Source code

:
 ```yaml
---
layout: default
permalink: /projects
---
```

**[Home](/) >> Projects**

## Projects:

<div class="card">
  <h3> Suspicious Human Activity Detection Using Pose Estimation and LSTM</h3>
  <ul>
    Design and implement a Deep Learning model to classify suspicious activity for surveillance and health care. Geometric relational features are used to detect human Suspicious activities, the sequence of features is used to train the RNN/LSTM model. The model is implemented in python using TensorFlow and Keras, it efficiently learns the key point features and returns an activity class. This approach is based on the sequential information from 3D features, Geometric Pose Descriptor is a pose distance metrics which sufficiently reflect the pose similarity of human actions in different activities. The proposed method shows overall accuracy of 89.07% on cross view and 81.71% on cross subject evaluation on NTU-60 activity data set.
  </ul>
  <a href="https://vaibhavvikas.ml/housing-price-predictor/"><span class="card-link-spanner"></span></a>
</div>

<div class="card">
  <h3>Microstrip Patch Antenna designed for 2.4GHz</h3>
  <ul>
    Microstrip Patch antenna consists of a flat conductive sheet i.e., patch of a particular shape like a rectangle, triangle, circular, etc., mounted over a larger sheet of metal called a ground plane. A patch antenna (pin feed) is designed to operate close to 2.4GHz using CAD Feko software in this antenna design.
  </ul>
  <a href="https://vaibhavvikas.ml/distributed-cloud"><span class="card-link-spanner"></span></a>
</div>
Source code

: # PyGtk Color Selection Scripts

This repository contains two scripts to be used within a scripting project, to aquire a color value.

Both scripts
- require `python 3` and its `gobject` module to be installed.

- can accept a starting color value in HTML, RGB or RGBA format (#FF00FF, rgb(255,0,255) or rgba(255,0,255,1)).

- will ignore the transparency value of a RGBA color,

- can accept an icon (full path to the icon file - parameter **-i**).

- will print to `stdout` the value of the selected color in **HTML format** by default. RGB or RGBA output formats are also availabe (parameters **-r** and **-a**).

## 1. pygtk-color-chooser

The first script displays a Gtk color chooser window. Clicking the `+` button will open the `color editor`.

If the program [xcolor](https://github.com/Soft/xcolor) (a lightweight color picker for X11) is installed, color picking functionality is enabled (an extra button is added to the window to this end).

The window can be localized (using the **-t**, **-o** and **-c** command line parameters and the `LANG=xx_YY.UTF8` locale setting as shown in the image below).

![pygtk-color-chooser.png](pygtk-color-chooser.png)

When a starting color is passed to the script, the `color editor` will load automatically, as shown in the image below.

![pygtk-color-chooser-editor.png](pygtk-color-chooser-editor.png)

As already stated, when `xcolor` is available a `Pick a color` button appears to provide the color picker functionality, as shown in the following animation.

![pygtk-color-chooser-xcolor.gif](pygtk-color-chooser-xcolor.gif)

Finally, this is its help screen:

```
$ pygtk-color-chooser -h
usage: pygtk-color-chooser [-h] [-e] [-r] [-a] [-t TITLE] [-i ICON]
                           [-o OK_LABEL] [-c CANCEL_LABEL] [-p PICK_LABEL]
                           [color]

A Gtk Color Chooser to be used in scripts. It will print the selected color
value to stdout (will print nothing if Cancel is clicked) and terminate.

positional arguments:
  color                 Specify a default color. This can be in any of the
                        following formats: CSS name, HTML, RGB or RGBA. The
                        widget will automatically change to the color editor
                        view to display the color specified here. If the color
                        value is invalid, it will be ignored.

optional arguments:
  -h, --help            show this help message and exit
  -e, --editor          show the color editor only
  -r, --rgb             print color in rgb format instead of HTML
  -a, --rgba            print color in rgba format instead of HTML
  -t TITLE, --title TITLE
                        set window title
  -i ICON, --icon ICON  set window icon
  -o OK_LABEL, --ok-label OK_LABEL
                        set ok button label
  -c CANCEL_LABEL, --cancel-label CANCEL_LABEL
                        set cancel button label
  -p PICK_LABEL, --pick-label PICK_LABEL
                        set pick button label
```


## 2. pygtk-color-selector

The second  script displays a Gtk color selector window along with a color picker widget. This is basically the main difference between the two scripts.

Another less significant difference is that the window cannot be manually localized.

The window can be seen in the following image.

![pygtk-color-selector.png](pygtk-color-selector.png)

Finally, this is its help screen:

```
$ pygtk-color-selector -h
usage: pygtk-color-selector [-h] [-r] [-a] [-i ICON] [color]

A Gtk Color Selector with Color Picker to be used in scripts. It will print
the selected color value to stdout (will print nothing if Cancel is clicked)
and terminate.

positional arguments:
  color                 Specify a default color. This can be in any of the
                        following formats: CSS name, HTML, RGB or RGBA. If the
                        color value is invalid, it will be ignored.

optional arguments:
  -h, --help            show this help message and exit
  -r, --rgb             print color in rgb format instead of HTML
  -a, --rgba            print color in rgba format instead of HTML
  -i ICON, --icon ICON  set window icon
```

Exercise objective: Note every line of the records that holds the word "xcolor", and copy it.

Answer for the task:
If the program [xcolor](https://github.com/Soft/xcolor) (a lightweight color picker for X11) is installed, color picking functionality is enabled (an extra button is added to the window to this end).
As already stated, when `xcolor` is available a `Pick a color` button appears to provide the color picker functionality, as shown in the following animation.
![pygtk-color-chooser-xcolor.gif](pygtk-color-chooser-xcolor.gif)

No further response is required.